You might think why have the portco pay $35 of interest (7% of $500) each year? Over 5 years, that interest would equal $175 and a sizeable chunk of the current equity inside. If it pays off no debt, the equity release at exit would $500 and the same at entry. The answer is in the rates of return.
The PE firm will be getting the cost of equity (16%) as it's rate of return based on the cash flows. That will be blowing through the carry hurdles. Anything it does that chases something less than that, moreover, less than the 9% hurdle, is going to dilute the rate of return, which will dilute the carried interest, and PE compensation.
They will rifle the cash back to the fund as fast possible and make distributions to LPs to maintain that 16% equity return rather than chase creditor returns by avoiding interest.
Disclaimer: Its 2am on a Saturday morning. I grossly oversimplified basically everything a PE would be doing to the investment and how value would be changing. Nonetheless, hopefully, it illustrates that by not paying debts down you get a carry-maximizing return beyond all hurdle rates and by paying down low-yield debts you dilute that.
Exception to the rule that doesn't matter for our purposes: If your fund is **way** into carry, you can do silly stuff like trying to pick up pennies. That's because even a super diluted investment return could leave you well in the maximum hurdle rates and an 80/20 split if you've crushed it elsewhere. In that case, you might as well try to maximize cash on cash returns because you are going to keep 20% of everything. Just don't tell your LPs.

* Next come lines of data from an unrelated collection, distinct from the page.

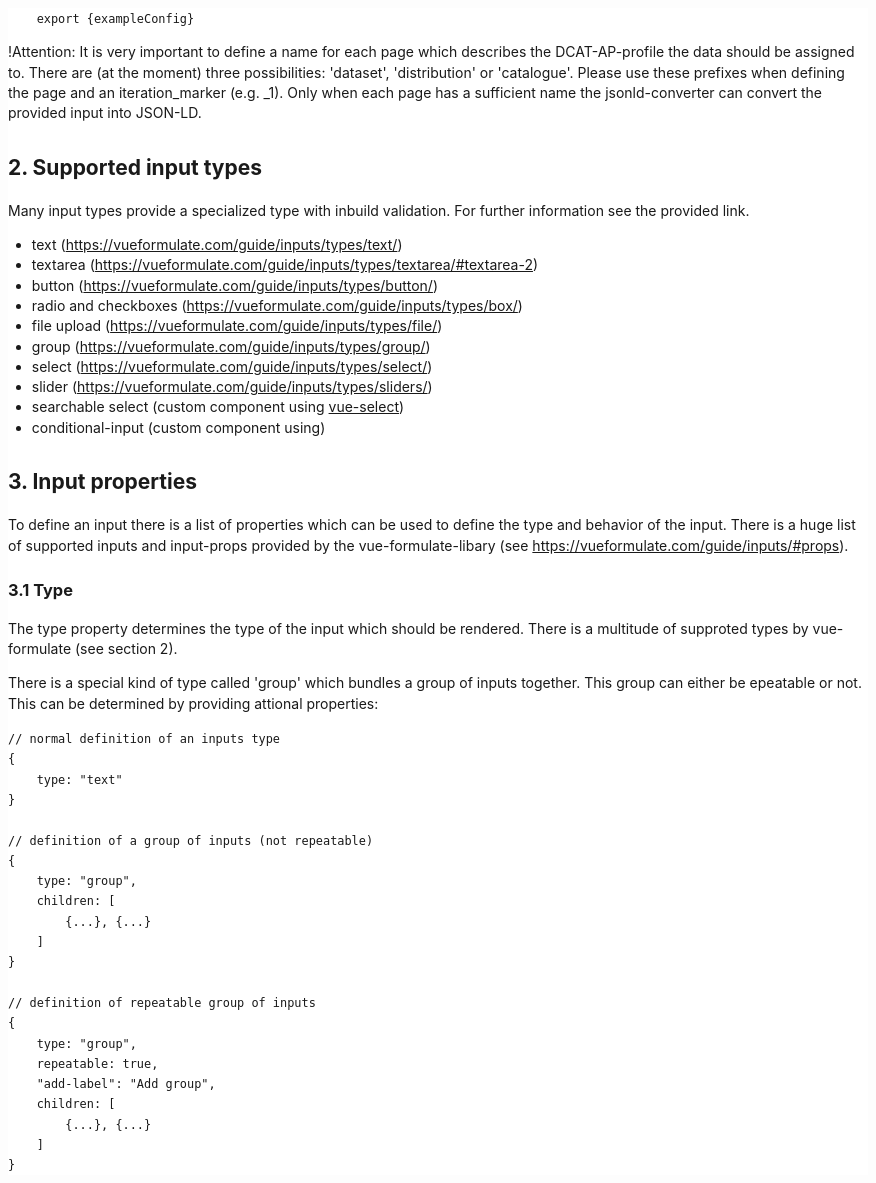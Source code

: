         export {exampleConfig}

!Attention: It is very important to define a name for each page which describes the DCAT-AP-profile the data should be assigned to. There are (at the moment) three possibilities: 'dataset', 'distribution' or 'catalogue'. Please use these prefixes when defining the page and an iteration_marker (e.g. _1). Only when each page has a sufficient name the jsonld-converter can convert the provided input into JSON-LD.

## 2. Supported input types
Many input types provide a specialized type with inbuild validation. For further information see the provided link.
* text (https://vueformulate.com/guide/inputs/types/text/)
* textarea (https://vueformulate.com/guide/inputs/types/textarea/#textarea-2)
* button (https://vueformulate.com/guide/inputs/types/button/)
* radio and checkboxes (https://vueformulate.com/guide/inputs/types/box/)
* file upload (https://vueformulate.com/guide/inputs/types/file/)
* group (https://vueformulate.com/guide/inputs/types/group/)
* select (https://vueformulate.com/guide/inputs/types/select/)
* slider (https://vueformulate.com/guide/inputs/types/sliders/)
* searchable select (custom component using [vue-select](https://vue-select.org/))
* conditional-input (custom component using)

## 3. Input properties

To define an input there is a list of properties which can be used to define the type and behavior of the input. There is a huge list of supported inputs and input-props provided by the vue-formulate-libary (see https://vueformulate.com/guide/inputs/#props).

### 3.1 Type

The type property determines the type of the input which should be rendered. There is a multitude of supproted types by vue-formulate (see section 2).

There is a special kind of type called 'group' which bundles a group of inputs together. This group can either be epeatable or not. This can be determined by providing attional properties:

    // normal definition of an inputs type
    {
        type: "text"
    }

    // definition of a group of inputs (not repeatable)
    {
        type: "group",
        children: [
            {...}, {...}
        ]
    }

    // definition of repeatable group of inputs
    {
        type: "group",
        repeatable: true,
        "add-label": "Add group",
        children: [
            {...}, {...}
        ]
    }
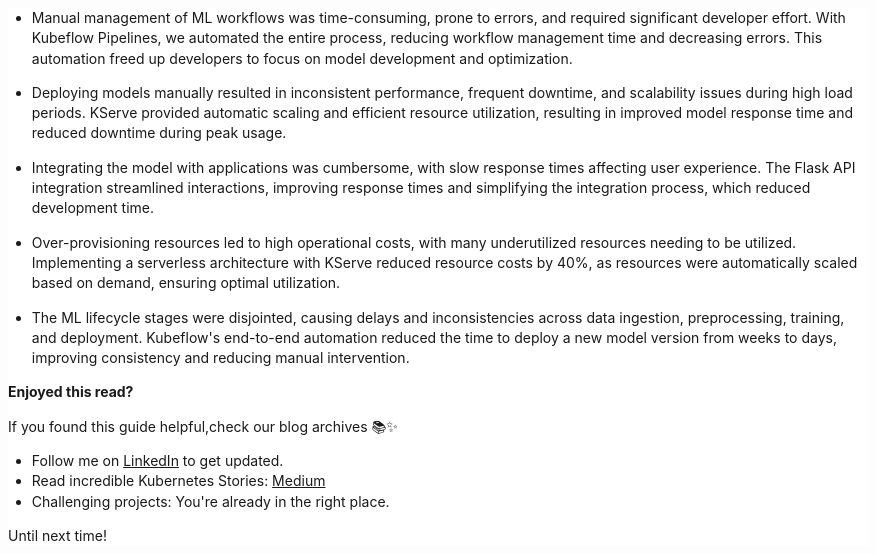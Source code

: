 * Manual management of ML workflows was time-consuming, prone to errors, and required significant developer effort. With Kubeflow Pipelines, we automated the entire process, reducing workflow management time and decreasing errors. This automation freed up developers to focus on model development and optimization.

* Deploying models manually resulted in inconsistent performance, frequent downtime, and scalability issues during high load periods. KServe provided automatic scaling and efficient resource utilization, resulting in improved model response time and reduced downtime during peak usage.

* Integrating the model with applications was cumbersome, with slow response times affecting user experience. The Flask API integration streamlined interactions, improving response times and simplifying the integration process, which reduced development time.

* Over-provisioning resources led to high operational costs, with many underutilized resources needing to be utilized. Implementing a serverless architecture with KServe reduced resource costs by 40%, as resources were automatically scaled based on demand, ensuring optimal utilization.

* The ML lifecycle stages were disjointed, causing delays and inconsistencies across data ingestion, preprocessing, training, and deployment. Kubeflow's end-to-end automation reduced the time to deploy a new model version from weeks to days, improving consistency and reducing manual intervention.

**Enjoyed this read?**

If you found this guide helpful,check our blog archives 📚✨

* Follow me on [LinkedIn](https://www.linkedin.com/in/gulcantopcu/) to get updated.
* Read incredible Kubernetes Stories: [Medium](https://medium.com/@gulcantopcu)
* Challenging projects: You're already in the right place.

Until next time!

[^1]: [Harvard Business Review: The Value of Keeping the Right Customers](https://hbr.org/2014/10/the-value-of-keeping-the-right-customers)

Edit: I ran my fugazi example through Excel real quick. I'm not rehashing this example, but it looks like both cases would actually hit my made up carried interest hurdles. You get my drift though. Paying down debt lowers the IRR. In this one case, hah, chasing the higher cash on cash returns will win out for the fund. Maybe I should say something very WSO right now like "Suck it LPs."
That all sounds very smart but you’ve got a few basics wrong so it doesn’t make any sense. This is not how carry and the hurdle works
In the interest of quality, feel free / I’d encourage folks to add more. I know it is a gross oversimplification, but I think the business acumen is there. I made the actual carried interest calculations at funds before the move into TS.
Simplistically, in nearly all scenarios cost of equity (think fund target returns) > cost of debt > interest earned on cash in the bank. Therefore you nearly always want to do a dividend to equity holders before paying down debt or keeping excess cash on balance sheet. In most deals, the CA restricts how much you can dividend out before paying down debt, unless you get an amendment or do a full blown dividend recap, and thus most times you would pay down debt if you had no need for the cash on balance sheet or don’t need it for future high-returning projects. It’s important to accurately forecast cash needs in future periods though before doing this or else you may run into cash problems if performance isn’t strong as expected or working capital increases a lot, and you have a cash interest payment coming due (in scenarios like this the deal team is not going to have a fun time…). This is overly simplistic but how I think about it.
To add onto the whole point of taking leverage in the first place...
It's always the debt you want to pay down that won't let you (higher interest debt with NC / makewhole / other protections), and the debt that you don't want to pay down (all the cheaper secured / senior debt) that wants you to (gotta negotiate hard to make sure you can recycle your proceeds from literally any payout instead of early prepayment)
What if a company has some less ideal debt that matures in 2024 or 25, but also credit with more favorable terms that matures in 2033?
In practice, almost no LBO actually pays down debt. They will pay the required 1% amort on a typical term b and cf sweeps if required but rare because they always find a reason to not do so (M&A, capex, investments etc). If anything, sponsors will do dividends. There are of course exceptions but this is generally how things almost always play out.